Il est indispensable de faire usage de cumin dans la Cherba. En goûtant, le cuisinier se rendra compte, s’il ne le sait déjà, de la quantité à mettre. Il en faut très peu toujours deux ou trois pincées, car l’arôme se développe beaucoup durant la cuisson. Enfin on a l’habitude d’y ajouter des vermicelles ou des petites pâtes, lettres, étoiles, ou encore mieux des petits plombs que les indigènes comparent au gros couscous qu’ils dénomment dans l’Est « mahamça ». Ces pâtes y compris les plombs se trouvent couramment dans le commerce.

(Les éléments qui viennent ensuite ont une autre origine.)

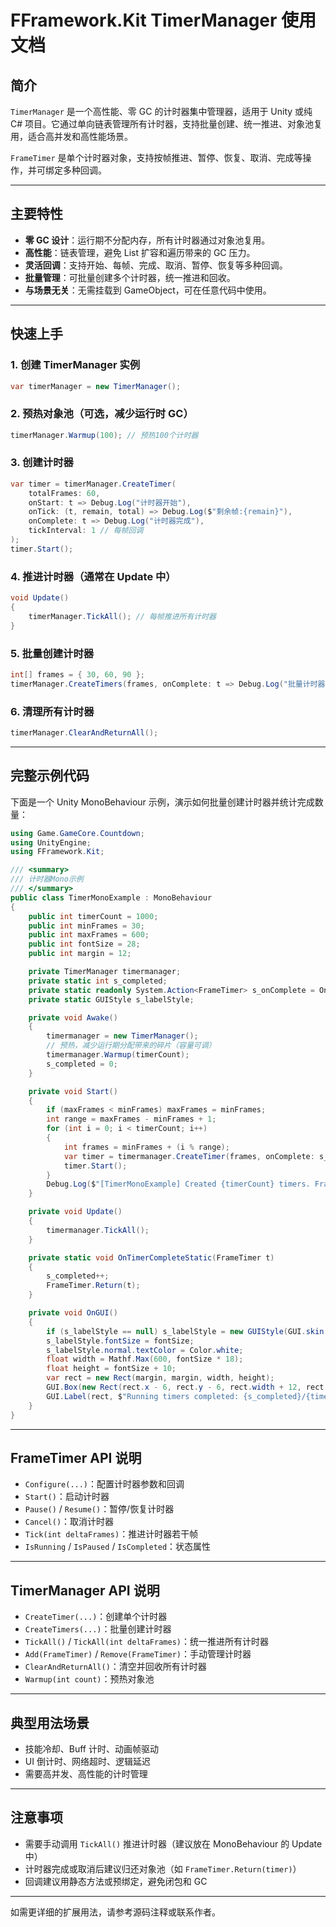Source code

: # FFramework.Kit TimerManager 使用文档

## 简介

`TimerManager` 是一个高性能、零 GC 的计时器集中管理器，适用于 Unity 或纯 C# 项目。它通过单向链表管理所有计时器，支持批量创建、统一推进、对象池复用，适合高并发和高性能场景。

`FrameTimer` 是单个计时器对象，支持按帧推进、暂停、恢复、取消、完成等操作，并可绑定多种回调。

---

## 主要特性

- **零 GC 设计**：运行期不分配内存，所有计时器通过对象池复用。
- **高性能**：链表管理，避免 List 扩容和遍历带来的 GC 压力。
- **灵活回调**：支持开始、每帧、完成、取消、暂停、恢复等多种回调。
- **批量管理**：可批量创建多个计时器，统一推进和回收。
- **与场景无关**：无需挂载到 GameObject，可在任意代码中使用。

---

## 快速上手

### 1. 创建 TimerManager 实例

```csharp
var timerManager = new TimerManager();
```

### 2. 预热对象池（可选，减少运行时 GC）

```csharp
timerManager.Warmup(100); // 预热100个计时器
```

### 3. 创建计时器

```csharp
var timer = timerManager.CreateTimer(
    totalFrames: 60,
    onStart: t => Debug.Log("计时器开始"),
    onTick: (t, remain, total) => Debug.Log($"剩余帧:{remain}"),
    onComplete: t => Debug.Log("计时器完成"),
    tickInterval: 1 // 每帧回调
);
timer.Start();
```

### 4. 推进计时器（通常在 Update 中）

```csharp
void Update()
{
    timerManager.TickAll(); // 每帧推进所有计时器
}
```

### 5. 批量创建计时器

```csharp
int[] frames = { 30, 60, 90 };
timerManager.CreateTimers(frames, onComplete: t => Debug.Log("批量计时器完成"));
```

### 6. 清理所有计时器

```csharp
timerManager.ClearAndReturnAll();
```

---

## 完整示例代码

下面是一个 Unity MonoBehaviour 示例，演示如何批量创建计时器并统计完成数量：

```csharp
using Game.GameCore.Countdown;
using UnityEngine;
using FFramework.Kit;

/// <summary>
/// 计时器Mono示例
/// </summary>
public class TimerMonoExample : MonoBehaviour
{
	public int timerCount = 1000;
	public int minFrames = 30;
	public int maxFrames = 600;
	public int fontSize = 28;
	public int margin = 12;

	private TimerManager timermanager;
	private static int s_completed;
	private static readonly System.Action<FrameTimer> s_onComplete = OnTimerCompleteStatic;
	private static GUIStyle s_labelStyle;

	private void Awake()
	{
		timermanager = new TimerManager();
		// 预热，减少运行期分配带来的碎片（容量可调）
		timermanager.Warmup(timerCount);
		s_completed = 0;
	}

	private void Start()
	{
		if (maxFrames < minFrames) maxFrames = minFrames;
		int range = maxFrames - minFrames + 1;
		for (int i = 0; i < timerCount; i++)
		{
			int frames = minFrames + (i % range);
			var timer = timermanager.CreateTimer(frames, onComplete: s_onComplete, tickInterval: 10);
			timer.Start();
		}
		Debug.Log($"[TimerMonoExample] Created {timerCount} timers. Frames [{minFrames},{maxFrames}] Range={range}");
	}

	private void Update()
	{
		timermanager.TickAll();
	}

	private static void OnTimerCompleteStatic(FrameTimer t)
	{
		s_completed++;
		FrameTimer.Return(t);
	}

	private void OnGUI()
	{
		if (s_labelStyle == null) s_labelStyle = new GUIStyle(GUI.skin.label);
		s_labelStyle.fontSize = fontSize;
		s_labelStyle.normal.textColor = Color.white;
		float width = Mathf.Max(600, fontSize * 18);
		float height = fontSize + 10;
		var rect = new Rect(margin, margin, width, height);
		GUI.Box(new Rect(rect.x - 6, rect.y - 6, rect.width + 12, rect.height + 12), GUIContent.none);
		GUI.Label(rect, $"Running timers completed: {s_completed}/{timerCount}", s_labelStyle);
	}
}

```

---

## FrameTimer API 说明

- `Configure(...)`：配置计时器参数和回调
- `Start()`：启动计时器
- `Pause()` / `Resume()`：暂停/恢复计时器
- `Cancel()`：取消计时器
- `Tick(int deltaFrames)`：推进计时器若干帧
- `IsRunning` / `IsPaused` / `IsCompleted`：状态属性

---

## TimerManager API 说明

- `CreateTimer(...)`：创建单个计时器
- `CreateTimers(...)`：批量创建计时器
- `TickAll()` / `TickAll(int deltaFrames)`：统一推进所有计时器
- `Add(FrameTimer)` / `Remove(FrameTimer)`：手动管理计时器
- `ClearAndReturnAll()`：清空并回收所有计时器
- `Warmup(int count)`：预热对象池

---

## 典型用法场景

- 技能冷却、Buff 计时、动画帧驱动
- UI 倒计时、网络超时、逻辑延迟
- 需要高并发、高性能的计时管理

---

## 注意事项

- 需要手动调用 `TickAll()` 推进计时器（建议放在 MonoBehaviour 的 Update 中）
- 计时器完成或取消后建议归还对象池（如 `FrameTimer.Return(timer)`）
- 回调建议用静态方法或预绑定，避免闭包和 GC

---

如需更详细的扩展用法，请参考源码注释或联系作者。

En préparant la Cherba comme je viens de l’expliquer, on peut être certains que les indigènes seront particulièrement satisfaits, et cela sans grands frais. On sert la Cherba comme notre potage, mais il faut se garder d’y mettre du pain, elle ne plairait plus.
Justin Godart ne se contente pas d’un chaleureux respect pour ceux qu’il appelle les indigènes comme il était d’usage au début du XXe siècle. Il a vraiment été proche de leur culture et soucieux de leur apporter la reconnaissance de notre pays pour leur engagement. Il fait preuve d’une tolérance qui fait beaucoup défaut dans notre période actuelle de repli sur soi.